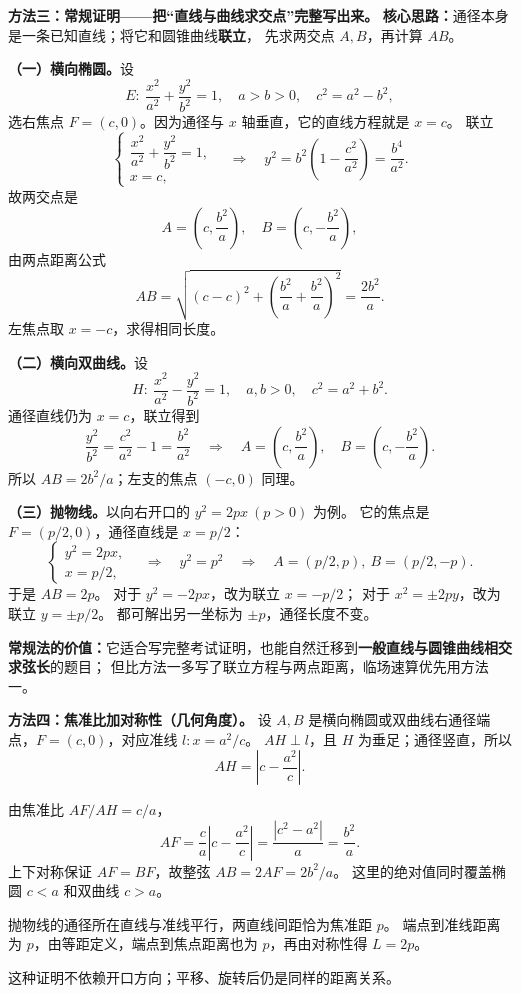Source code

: \clearpage
\begin{proofbox}
\textbf{方法三：常规证明——把“直线与曲线求交点”完整写出来。}
\textbf{核心思路：}通径本身是一条已知直线；将它和圆锥曲线\textbf{联立}，
先求两交点 $A,B$，再计算 $AB$。

\textbf{（一）横向椭圆。}设
\[
 E:\ \frac{x^2}{a^2}+\frac{y^2}{b^2}=1,\quad
 a>b>0,\quad c^2=a^2-b^2,
\]
选右焦点 $F=(c,0)$。因为通径与 $x$ 轴垂直，它的直线方程就是 $x=c$。
联立
\[
 \begin{cases}
 \dfrac{x^2}{a^2}+\dfrac{y^2}{b^2}=1,\\[2pt]
 x=c,
 \end{cases}
 \quad\Rightarrow\quad
 y^2=b^2\left(1-\frac{c^2}{a^2}\right)
 =\frac{b^4}{a^2}.
\]
故两交点是
\[
 A=\left(c,\frac{b^2}{a}\right),\quad
 B=\left(c,-\frac{b^2}{a}\right),
\]
由两点距离公式
\[
 AB=\sqrt{(c-c)^2+
 \left(\frac{b^2}{a}+\frac{b^2}{a}\right)^2}
 =\boxed{\frac{2b^2}{a}}.
\]
左焦点取 $x=-c$，求得相同长度。

\textbf{（二）横向双曲线。}设
\[
 H:\ \frac{x^2}{a^2}-\frac{y^2}{b^2}=1,
 \quad a,b>0,\quad c^2=a^2+b^2.
\]
通径直线仍为 $x=c$，联立得到
\[
 \frac{y^2}{b^2}=\frac{c^2}{a^2}-1
 =\frac{b^2}{a^2}
 \quad\Rightarrow\quad
 A=\left(c,\frac{b^2}{a}\right),\quad
 B=\left(c,-\frac{b^2}{a}\right).
\]
所以 $AB=\boxed{2b^2/a}$；左支的焦点 $(-c,0)$ 同理。

\textbf{（三）抛物线。}以向右开口的 $y^2=2px\ (p>0)$ 为例。
它的焦点是 $F=(p/2,0)$，通径直线是 $x=p/2$：
\[
 \begin{cases}y^2=2px,\\x=p/2,\end{cases}
 \quad\Rightarrow\quad y^2=p^2
 \quad\Rightarrow\quad
 A=(p/2,p),\ B=(p/2,-p).
\]
于是 $AB=\boxed{2p}$。
对于 $y^2=-2px$，改为联立 $x=-p/2$；
对于 $x^2=\pm2py$，改为联立 $y=\pm p/2$。
都可解出另一坐标为 $\pm p$，通径长度不变。

\textbf{常规法的价值：}它适合写完整考试证明，也能自然迁移到\textbf{一般直线与圆锥曲线相交求弦长}的题目；
但比方法一多写了联立方程与两点距离，临场速算优先用方法一。
\end{proofbox}
\clearpage
\begin{proofbox}
\textbf{方法四：焦准比加对称性（几何角度）。}
设 $A,B$ 是横向椭圆或双曲线右通径端点，$F=(c,0)$，对应准线 $l:x=a^2/c$。
$AH\perp l$，且 $H$ 为垂足；通径竖直，所以
\[
 AH=\left|c-\frac{a^2}{c}\right|.
\]

由焦准比 $AF/AH=c/a$，
\[
 AF=\frac ca\left|c-\frac{a^2}{c}\right|
 =\frac{|c^2-a^2|}{a}=\frac{b^2}{a}.
\]
上下对称保证 $AF=BF$，故整弦 $AB=2AF=2b^2/a$。
这里的绝对值同时覆盖椭圆 $c<a$ 和双曲线 $c>a$。

\medskip
抛物线的通径所在直线与准线平行，两直线间距恰为焦准距 $p$。
端点到准线距离为 $p$，由等距定义，端点到焦点距离也为 $p$，再由对称性得 $L=2p$。

这种证明不依赖开口方向；平移、旋转后仍是同样的距离关系。
\end{proofbox}
\clearpage

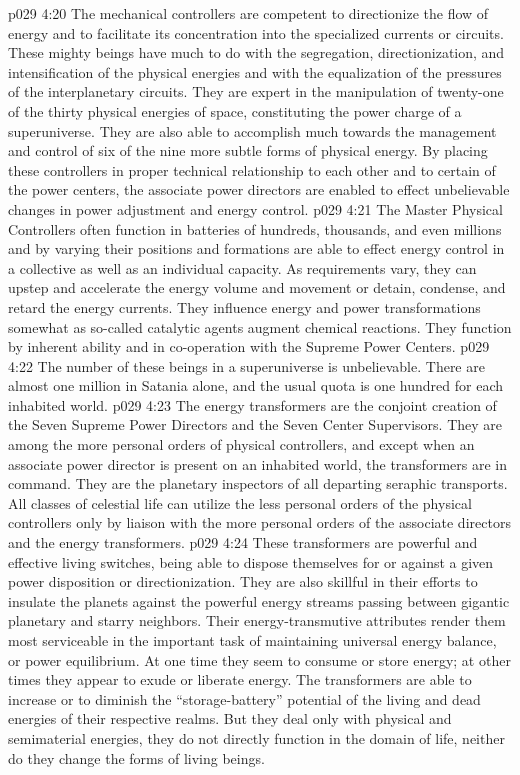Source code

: \vs p029 4:20 The mechanical controllers are competent to directionize the flow of energy and to facilitate its concentration into the specialized currents or circuits. These mighty beings have much to do with the segregation, directionization, and intensification of the physical energies and with the equalization of the pressures of the interplanetary circuits. They are expert in the manipulation of twenty\hyp{}one of the thirty physical energies of space, constituting the power charge of a superuniverse. They are also able to accomplish much towards the management and control of six of the nine more subtle forms of physical energy. By placing these controllers in proper technical relationship to each other and to certain of the power centers, the associate power directors are enabled to effect unbelievable changes in power adjustment and energy control.
\vs p029 4:21 The Master Physical Controllers often function in batteries of hundreds, thousands, and even millions and by varying their positions and formations are able to effect energy control in a collective as well as an individual capacity. As requirements vary, they can upstep and accelerate the energy volume and movement or detain, condense, and retard the energy currents. They influence energy and power transformations somewhat as so\hyp{}called catalytic agents augment chemical reactions. They function by inherent ability and in co\hyp{}operation with the Supreme Power Centers.
\pc \vs p029 4:22 \bibnobreakspace {} The number of these beings in a superuniverse is unbelievable. There are almost one million in Satania alone, and the usual quota is one hundred for each inhabited world.
\vs p029 4:23 The energy transformers are the conjoint creation of the Seven Supreme Power Directors and the Seven Center Supervisors. They are among the more personal orders of physical controllers, and except when an associate power director is present on an inhabited world, the transformers are in command. They are the planetary inspectors of all departing seraphic transports. All classes of celestial life can utilize the less personal orders of the physical controllers only by liaison with the more personal orders of the associate directors and the energy transformers.
\vs p029 4:24 These transformers are powerful and effective living switches, being able to dispose themselves for or against a given power disposition or directionization. They are also skillful in their efforts to insulate the planets against the powerful energy streams passing between gigantic planetary and starry neighbors. Their energy\hyp{}transmutive attributes render them most serviceable in the important task of maintaining universal energy balance, or power equilibrium. At one time they seem to consume or store energy; at other times they appear to exude or liberate energy. The transformers are able to increase or to diminish the “storage\hyp{}battery” potential of the living and dead energies of their respective realms. But they deal only with physical and semimaterial energies, they do not directly function in the domain of life, neither do they change the forms of living beings.
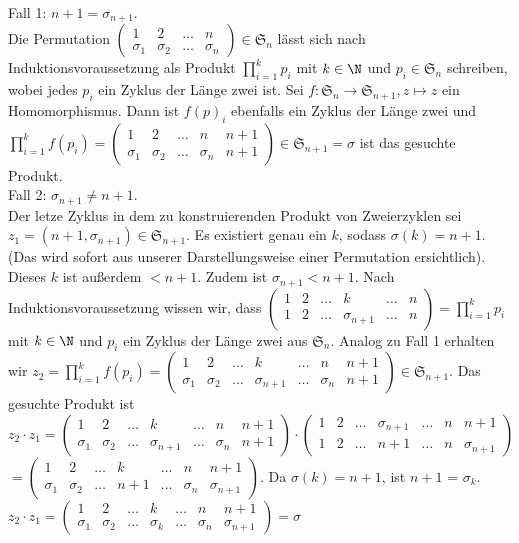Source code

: \documentclass{article}
\begin{document}
\begin{enumerate}[a)]
{		Fall 1: $n+1 = \sigma_{n+1}$.\\ Die Permutation $\begin{pmatrix}1 & 2&\dots &n\\ \sigma_1 &\sigma_2 &\dots &\sigma_n\end{pmatrix}\in \mathfrak{S}_n$ lässt sich nach Induktionsvoraussetzung als Produkt $\prod_{i=1}^{k}p_i$ mit $k\in \N$ und $p_i\in \mathfrak{S}_n$ schreiben, wobei jedes $p_i$ ein Zyklus der Länge zwei ist. Sei $f: \mathfrak{S}_n \to \mathfrak{S}_{n+1}, z \mapsto z$ ein Homomorphismus. Dann ist $f(p)_i$ ebenfalls ein Zyklus der Länge zwei und $\prod_{i=1}^{k}f(p_i) = \begin{pmatrix}1 & 2&\dots &n&n+1\\ \sigma_1 &\sigma_2 &\dots &\sigma_n&n+1 \end{pmatrix} \in \mathfrak{S}_{n+1} = \sigma$ ist das gesuchte Produkt.\\
		Fall 2: $\sigma_{n+1} \neq n+1$.\\
		Der letze Zyklus in dem zu konstruierenden Produkt von Zweierzyklen  sei $z_1 = (n+1, \sigma_{n+1})\in \mathfrak{S}_{n+1}$.
		Es existiert genau ein $k$, sodass $\sigma(k) = n+1$. (Das wird sofort aus unserer Darstellungsweise einer Permutation ersichtlich). Dieses $k$ ist außerdem $< n+1$. Zudem ist $\sigma_{n+1} < n+1$.
		Nach Induktionsvoraussetzung wissen wir, dass 
		$\begin{pmatrix}1 & 2&\dots&k &\dots &n\\ 1 &2 &\dots&\sigma_{n+1}&\dots &n\end{pmatrix} = \prod_{i=1}^{k}p_i$ mit $k\in \N$ und $p_i$ ein Zyklus der Länge zwei aus $\mathfrak{S}_n$.
		Analog zu Fall 1 erhalten wir $z_2 = \prod_{i=1}^{k}f(p_i) = \begin{pmatrix}1 & 2&\dots&k&\dots &n&n+1\\ \sigma_1 &\sigma_2 &\dots&\sigma_{n+1}&\dots &\sigma_n&n+1 \end{pmatrix} \in \mathfrak{S}_{n+1}$.
		Das gesuchte Produkt ist $z_2\cdot z_1 = \begin{pmatrix}1 & 2&\dots&k&\dots &n&n+1\\ \sigma_1 &\sigma_2 &\dots&\sigma_{n+1}&\dots &\sigma_n&n+1 \end{pmatrix}\cdot \begin{pmatrix}1 & 2&\dots&\sigma_{n+1} &\dots &n&n+1\\ 1 &2 &\dots&n+1&\dots &n&\sigma_{n+1} \end{pmatrix}$\\ $= \begin{pmatrix}1 & 2&\dots&k&\dots &n&n+1\\ \sigma_1 &\sigma_2 &\dots&n+1&\dots &\sigma_n&\sigma_{n+1} \end{pmatrix}$. Da $\sigma(k) = n+1$, ist $n+1$ = $\sigma_k$.\\
		$z_2\cdot z_1=\begin{pmatrix}1 & 2&\dots&k&\dots &n&n+1\\ \sigma_1 &\sigma_2 &\dots&\sigma_k&\dots &\sigma_n&\sigma_{n+1} \end{pmatrix} = \sigma$
		}
	\end{enumerate}
\end{document}
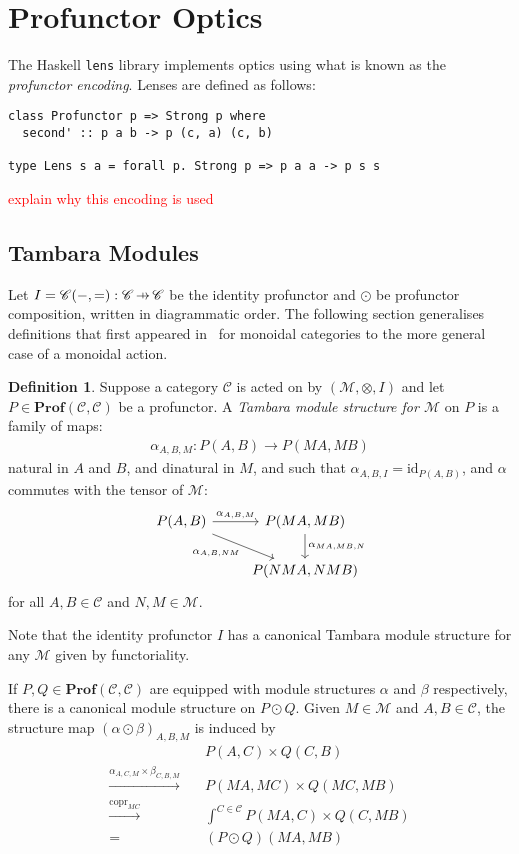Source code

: \documentclass[11pt,a4paper]{article}
\theoremstyle{plain}
\theoremstyle{definition}
\newtheorem{definition}[theorem]{Definition}
\newcommand{\C}{\mathscr{C}}
\newcommand{\M}{\mathscr{M}}
\newcommand{\lenslib}{\texttt{lens}}
\newcommand{\Prof}{\mathbf{Prof}}
\newcommand{\id}{\mathrm{id}}
\DeclareMathOperator{\copr}{copr}
\newcommand{\hto}{\ensuremath{\,\mathaccent\shortmid\rightarrow\,}}
\newcommand{\todo}[1]{\textcolor{red}{\small #1}}
\begin{document}
\section{Profunctor Optics}\label{sec:profunctor-optics}
The Haskell \lenslib{} library implements optics using what is known as the \emph{profunctor encoding}. Lenses are defined as follows:

\begin{verbatim}
class Profunctor p => Strong p where
  second' :: p a b -> p (c, a) (c, b)

type Lens s a = forall p. Strong p => p a a -> p s s
\end{verbatim}

\todo{explain why this encoding is used}

\subsection{Tambara Modules}
Let $I = \C(-,{=}) : \C \hto \C$ be the identity profunctor and $\odot$ be profunctor composition, written in diagrammatic order. The following section generalises definitions that first appeared in~\cite[Section 3]{Doubles} for monoidal categories to the more general case of a monoidal action.

\begin{definition}
  Suppose a category $\C$ is acted on by $(\M, \otimes, I)$ and let $P \in \Prof(\C, \C)$ be a profunctor. A \emph{Tambara module structure for $\M$} on $P$ is a family of maps:
  \begin{align*}
    \alpha_{A,B,M} : P(A,B) \to P(MA, MB)
  \end{align*}
  natural in $A$ and $B$, and dinatural in $M$, and such that $\alpha_{A,B,I} = \id_{P(A,B)}$, and $\alpha$ commutes with the tensor of $\M$:
  \[
    \begin{tikzcd}
      P(A,B) \ar[r, "\alpha_{A,B,M}"] \ar[dr, "\alpha_{A, B, NM}" below left] & P(MA, MB) \ar[d, "\alpha_{MA, MB, N}" right] \\
      & P(NMA, NMB)
    \end{tikzcd}
  \]
  for all $A, B \in \C$ and $N, M \in \M$.
\end{definition}

Note that the identity profunctor $I$ has a canonical Tambara module structure for any $\M$ given by functoriality.

If $P, Q \in \Prof(\C, \C)$ are equipped with module structures $\alpha$ and $\beta$ respectively, there is a canonical module structure on $P \odot Q$. Given $M \in \M$ and $A,B \in \C$, the structure map $(\alpha \odot \beta)_{A,B,M}$ is induced by
\begin{align*}
  &P(A,C) \times Q(C,B)  \\
  \xrightarrow{\alpha_{A,C,M} \times \beta_{C,B,M}} \quad& P(MA, MC) \times Q(MC, MB) \\
  \xrightarrow{\copr_{MC}} \quad&\int^{C \in \C} P(MA, C) \times Q(C, MB) \\
  = \quad&(P \odot Q)(MA, MB)
\end{align*}
\end{document}
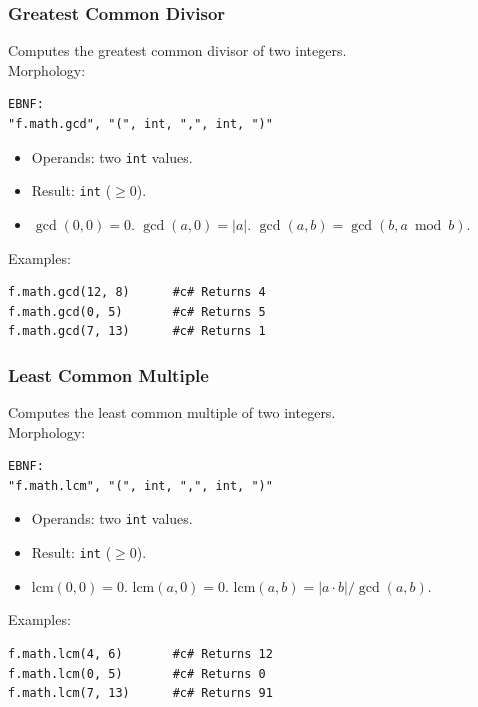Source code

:\subsubsection{Greatest Common Divisor}
Computes the greatest common divisor of two integers. \\
Morphology:
\begin{verbatim}
EBNF:
"f.math.gcd", "(", int, ",", int, ")"
\end{verbatim}
\begin{itemize}
\item Operands: two \texttt{int} values.
\item Result: \texttt{int} ($\geq 0$).
\item $\gcd(0, 0) = 0$. $\gcd(a, 0) = |a|$. $\gcd(a, b) = \gcd(b, a \bmod b)$.
\end{itemize}
Examples:
\begin{verbatim}
f.math.gcd(12, 8)      #c# Returns 4
f.math.gcd(0, 5)       #c# Returns 5
f.math.gcd(7, 13)      #c# Returns 1
\end{verbatim}

\subsubsection{Least Common Multiple}
Computes the least common multiple of two integers. \\
Morphology:
\begin{verbatim}
EBNF:
"f.math.lcm", "(", int, ",", int, ")"
\end{verbatim}
\begin{itemize}
\item Operands: two \texttt{int} values.
\item Result: \texttt{int} ($\geq 0$).
\item $\text{lcm}(0, 0) = 0$. $\text{lcm}(a, 0) = 0$. $\text{lcm}(a, b) = |a \cdot b| / \gcd(a, b)$.
\end{itemize}
Examples:
\begin{verbatim}
f.math.lcm(4, 6)       #c# Returns 12
f.math.lcm(0, 5)       #c# Returns 0
f.math.lcm(7, 13)      #c# Returns 91
\end{verbatim}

◆ **REQUIRED ACTION**:
All lines above that contain the word "改为联立" are to be copied.

◆ **RESPONSE BELOW**:
对于 $y^2=-2px$，改为联立 $x=-p/2$；
对于 $x^2=\pm2py$，改为联立 $y=\pm p/2$。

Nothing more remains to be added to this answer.